Produce a copy of every line in the records that holds the string "giao".

[Source texts of formatted documents]
■ ■ ■ ■ ■ ■ ■
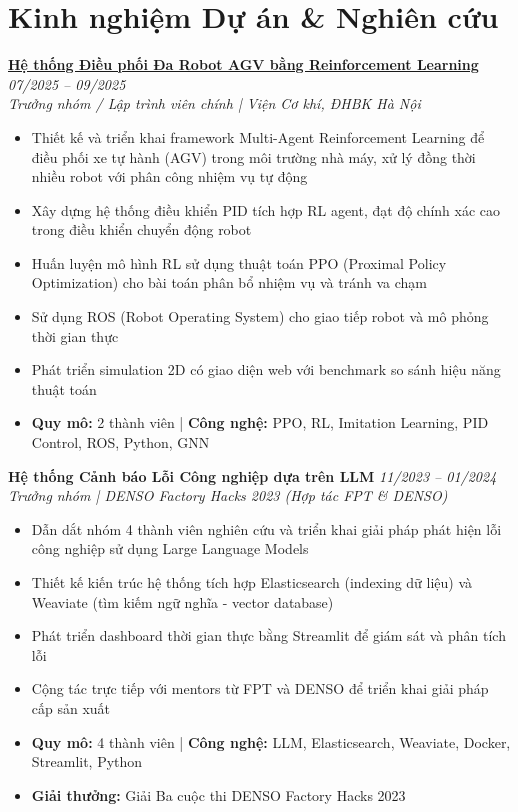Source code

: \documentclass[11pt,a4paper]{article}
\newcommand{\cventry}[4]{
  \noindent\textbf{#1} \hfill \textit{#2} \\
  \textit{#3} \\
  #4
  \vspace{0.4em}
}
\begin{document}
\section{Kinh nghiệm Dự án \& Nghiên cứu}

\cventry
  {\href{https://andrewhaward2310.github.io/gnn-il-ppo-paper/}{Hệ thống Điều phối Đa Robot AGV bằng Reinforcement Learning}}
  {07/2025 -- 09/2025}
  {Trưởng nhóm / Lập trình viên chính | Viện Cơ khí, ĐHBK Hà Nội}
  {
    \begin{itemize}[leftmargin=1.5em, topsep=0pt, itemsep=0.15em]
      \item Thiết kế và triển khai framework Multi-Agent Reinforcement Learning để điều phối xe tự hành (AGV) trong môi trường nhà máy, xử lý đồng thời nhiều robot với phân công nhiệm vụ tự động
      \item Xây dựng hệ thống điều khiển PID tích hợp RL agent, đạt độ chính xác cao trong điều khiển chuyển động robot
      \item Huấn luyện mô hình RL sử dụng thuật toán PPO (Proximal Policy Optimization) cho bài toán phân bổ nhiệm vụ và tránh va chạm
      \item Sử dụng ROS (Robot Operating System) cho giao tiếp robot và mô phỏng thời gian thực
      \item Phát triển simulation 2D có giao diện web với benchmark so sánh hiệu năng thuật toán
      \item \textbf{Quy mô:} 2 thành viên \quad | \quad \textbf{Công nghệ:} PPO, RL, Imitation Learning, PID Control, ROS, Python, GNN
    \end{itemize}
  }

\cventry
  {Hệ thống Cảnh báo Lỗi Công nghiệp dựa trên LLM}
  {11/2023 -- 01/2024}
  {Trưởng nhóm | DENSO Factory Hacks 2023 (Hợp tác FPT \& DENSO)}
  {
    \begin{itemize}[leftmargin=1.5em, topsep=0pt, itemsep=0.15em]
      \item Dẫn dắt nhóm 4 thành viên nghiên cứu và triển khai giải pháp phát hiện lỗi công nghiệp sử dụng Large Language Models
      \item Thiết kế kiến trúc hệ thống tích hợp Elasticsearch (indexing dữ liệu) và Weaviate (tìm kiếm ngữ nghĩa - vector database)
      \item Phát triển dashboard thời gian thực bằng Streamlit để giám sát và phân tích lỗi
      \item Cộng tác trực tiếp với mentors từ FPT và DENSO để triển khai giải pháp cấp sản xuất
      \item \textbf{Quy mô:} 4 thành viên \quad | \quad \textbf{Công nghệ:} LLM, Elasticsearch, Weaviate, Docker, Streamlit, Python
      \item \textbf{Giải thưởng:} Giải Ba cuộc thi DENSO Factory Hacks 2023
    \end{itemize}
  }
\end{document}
■ ■ ■ ■ ■ ■ ■
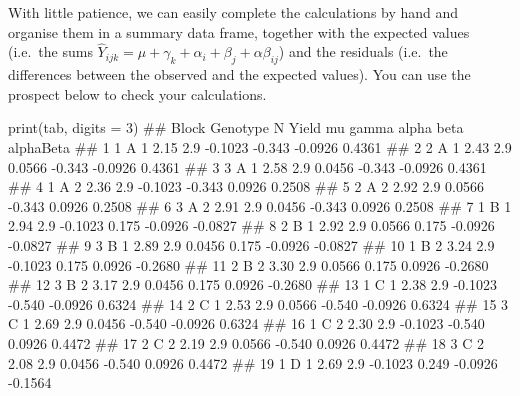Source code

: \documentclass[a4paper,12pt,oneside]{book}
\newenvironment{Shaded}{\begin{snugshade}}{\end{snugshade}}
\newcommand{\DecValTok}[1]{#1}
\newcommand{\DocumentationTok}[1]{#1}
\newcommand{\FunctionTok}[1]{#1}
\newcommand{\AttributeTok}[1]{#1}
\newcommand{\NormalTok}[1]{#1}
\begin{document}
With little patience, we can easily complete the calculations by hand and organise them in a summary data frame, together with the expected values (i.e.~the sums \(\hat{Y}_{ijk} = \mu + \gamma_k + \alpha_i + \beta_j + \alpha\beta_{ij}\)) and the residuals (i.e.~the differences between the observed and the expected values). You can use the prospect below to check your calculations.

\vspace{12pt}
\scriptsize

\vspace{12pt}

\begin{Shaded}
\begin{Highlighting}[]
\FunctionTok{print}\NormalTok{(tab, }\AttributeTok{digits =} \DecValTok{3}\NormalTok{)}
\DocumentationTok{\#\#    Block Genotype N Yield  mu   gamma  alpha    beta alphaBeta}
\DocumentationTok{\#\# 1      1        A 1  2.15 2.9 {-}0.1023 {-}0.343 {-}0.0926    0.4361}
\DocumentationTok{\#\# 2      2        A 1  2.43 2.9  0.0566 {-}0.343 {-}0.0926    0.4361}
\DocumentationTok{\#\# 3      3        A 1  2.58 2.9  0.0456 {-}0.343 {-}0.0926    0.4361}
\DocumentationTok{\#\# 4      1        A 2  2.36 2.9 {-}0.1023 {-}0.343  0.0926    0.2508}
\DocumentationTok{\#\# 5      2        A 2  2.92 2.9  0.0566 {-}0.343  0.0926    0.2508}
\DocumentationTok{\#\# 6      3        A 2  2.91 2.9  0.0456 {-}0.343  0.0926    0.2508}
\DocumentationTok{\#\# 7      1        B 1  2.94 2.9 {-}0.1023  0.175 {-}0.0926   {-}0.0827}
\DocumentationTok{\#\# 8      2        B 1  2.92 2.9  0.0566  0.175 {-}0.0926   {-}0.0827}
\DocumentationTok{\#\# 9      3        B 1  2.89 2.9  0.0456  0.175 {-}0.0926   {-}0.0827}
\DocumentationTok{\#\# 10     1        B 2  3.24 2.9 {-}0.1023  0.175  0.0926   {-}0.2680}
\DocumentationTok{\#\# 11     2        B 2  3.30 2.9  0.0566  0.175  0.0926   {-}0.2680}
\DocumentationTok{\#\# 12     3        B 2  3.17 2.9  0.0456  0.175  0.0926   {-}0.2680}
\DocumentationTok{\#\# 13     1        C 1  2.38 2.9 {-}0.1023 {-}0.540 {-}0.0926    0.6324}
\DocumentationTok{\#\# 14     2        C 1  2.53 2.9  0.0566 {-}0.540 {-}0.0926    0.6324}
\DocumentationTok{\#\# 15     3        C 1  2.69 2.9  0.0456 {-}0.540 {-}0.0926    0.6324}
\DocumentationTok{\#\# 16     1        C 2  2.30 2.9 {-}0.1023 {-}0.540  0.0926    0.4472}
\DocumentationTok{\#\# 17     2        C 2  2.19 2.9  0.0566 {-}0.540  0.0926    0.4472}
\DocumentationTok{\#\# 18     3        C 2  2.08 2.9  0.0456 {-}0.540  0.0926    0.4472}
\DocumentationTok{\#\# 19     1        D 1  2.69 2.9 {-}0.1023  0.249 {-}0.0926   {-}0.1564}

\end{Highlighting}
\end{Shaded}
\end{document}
■ ■ ■ ■ ■ ■ ■
**WRITTEN RESPONSE**:
      \item Sử dụng ROS (Robot Operating System) cho giao tiếp robot và mô phỏng thời gian thực
      \item Phát triển simulation 2D có giao diện web với benchmark so sánh hiệu năng thuật toán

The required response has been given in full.